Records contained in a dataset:
-- Opening Marker --

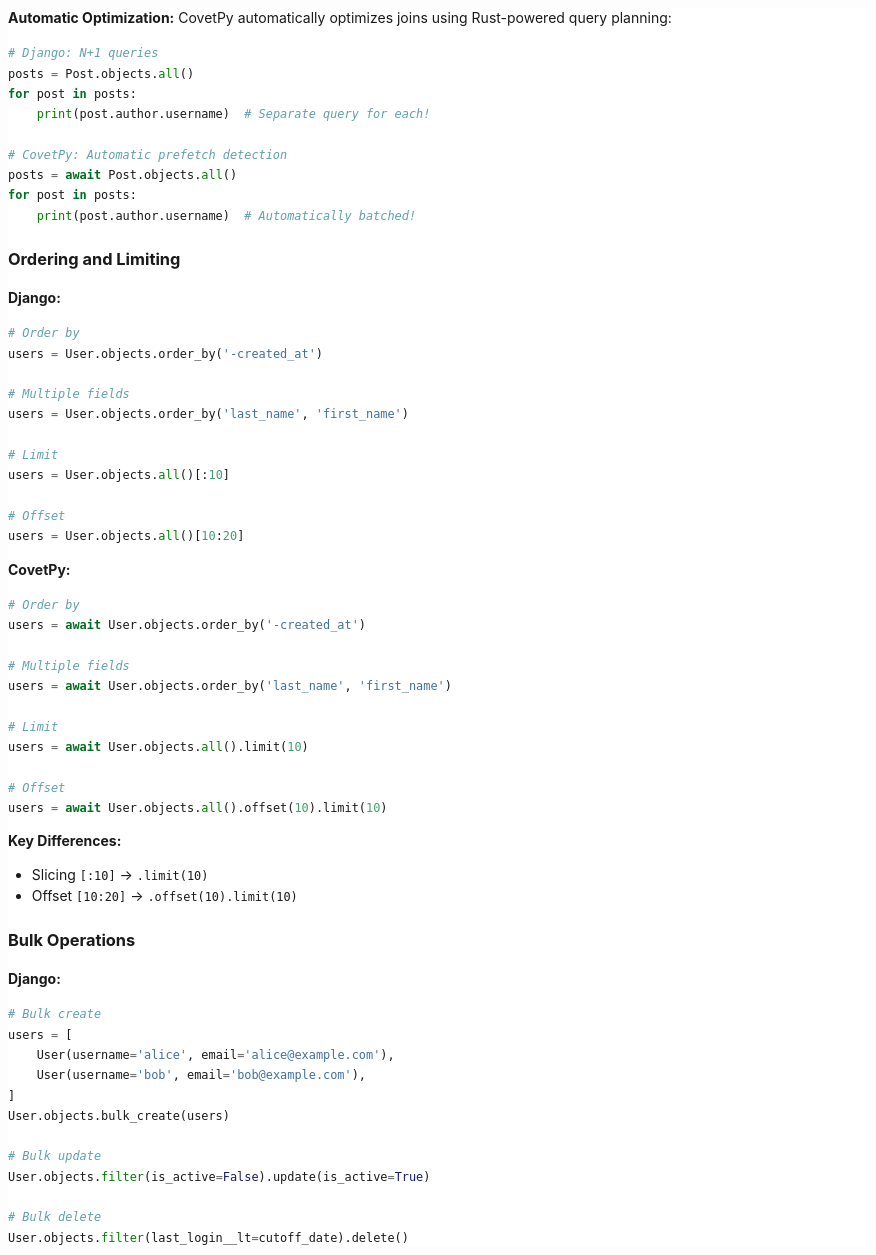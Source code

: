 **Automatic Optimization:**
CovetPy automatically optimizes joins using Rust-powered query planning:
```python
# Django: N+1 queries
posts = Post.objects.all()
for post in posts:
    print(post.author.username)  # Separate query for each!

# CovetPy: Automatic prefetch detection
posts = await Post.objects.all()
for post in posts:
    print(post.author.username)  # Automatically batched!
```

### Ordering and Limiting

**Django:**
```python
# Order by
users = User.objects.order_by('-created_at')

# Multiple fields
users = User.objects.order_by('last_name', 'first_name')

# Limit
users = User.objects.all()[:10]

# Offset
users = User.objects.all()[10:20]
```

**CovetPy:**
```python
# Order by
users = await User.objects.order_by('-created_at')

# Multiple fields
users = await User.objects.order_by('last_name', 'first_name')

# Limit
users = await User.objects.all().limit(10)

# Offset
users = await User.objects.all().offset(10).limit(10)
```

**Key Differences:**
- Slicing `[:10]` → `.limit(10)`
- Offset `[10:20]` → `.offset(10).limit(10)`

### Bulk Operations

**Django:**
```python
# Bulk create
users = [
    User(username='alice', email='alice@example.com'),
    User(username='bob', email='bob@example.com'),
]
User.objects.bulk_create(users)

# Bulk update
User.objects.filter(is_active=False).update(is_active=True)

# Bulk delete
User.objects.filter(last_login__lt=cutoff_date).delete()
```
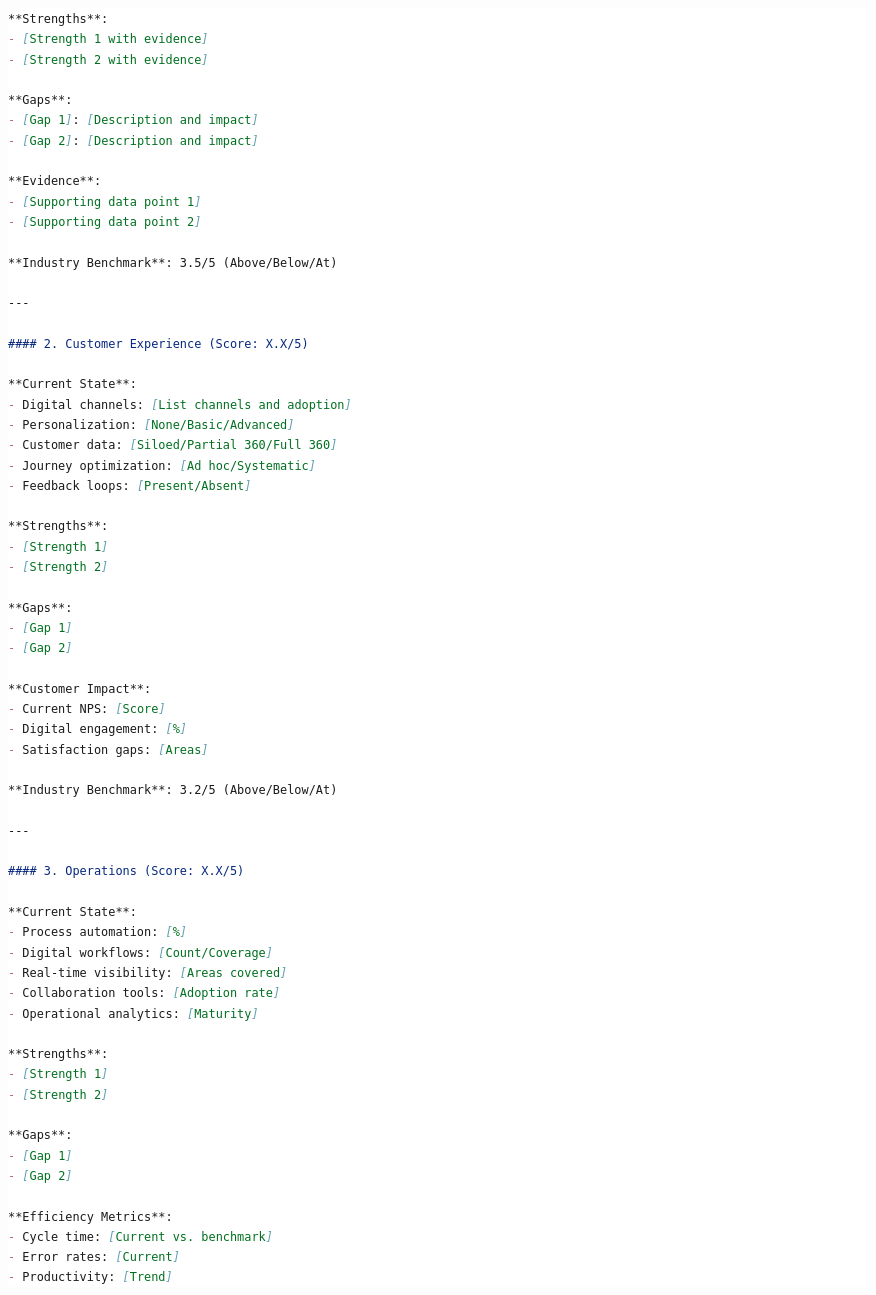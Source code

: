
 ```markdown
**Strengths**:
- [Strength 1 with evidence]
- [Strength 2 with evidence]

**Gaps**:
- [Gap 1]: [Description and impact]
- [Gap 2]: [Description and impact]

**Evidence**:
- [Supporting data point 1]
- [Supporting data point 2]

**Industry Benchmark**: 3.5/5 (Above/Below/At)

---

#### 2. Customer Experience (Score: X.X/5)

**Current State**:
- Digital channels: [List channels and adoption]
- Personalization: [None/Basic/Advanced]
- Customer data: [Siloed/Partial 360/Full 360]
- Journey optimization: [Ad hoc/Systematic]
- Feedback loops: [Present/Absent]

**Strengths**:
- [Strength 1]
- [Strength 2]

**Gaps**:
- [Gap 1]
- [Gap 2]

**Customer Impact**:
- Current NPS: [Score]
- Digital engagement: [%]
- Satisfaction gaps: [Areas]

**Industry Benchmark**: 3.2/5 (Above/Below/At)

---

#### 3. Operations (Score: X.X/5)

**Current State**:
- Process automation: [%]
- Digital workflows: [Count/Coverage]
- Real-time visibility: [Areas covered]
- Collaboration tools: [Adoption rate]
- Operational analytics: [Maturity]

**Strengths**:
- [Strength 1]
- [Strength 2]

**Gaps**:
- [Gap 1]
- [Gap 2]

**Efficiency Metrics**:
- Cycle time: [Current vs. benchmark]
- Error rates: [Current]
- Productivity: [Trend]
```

-- Closing Marker --

Using the records given above, list every line that includes the word "print".

Completed task:
    print(post.author.username)  # Separate query for each!
    print(post.author.username)  # Automatically batched!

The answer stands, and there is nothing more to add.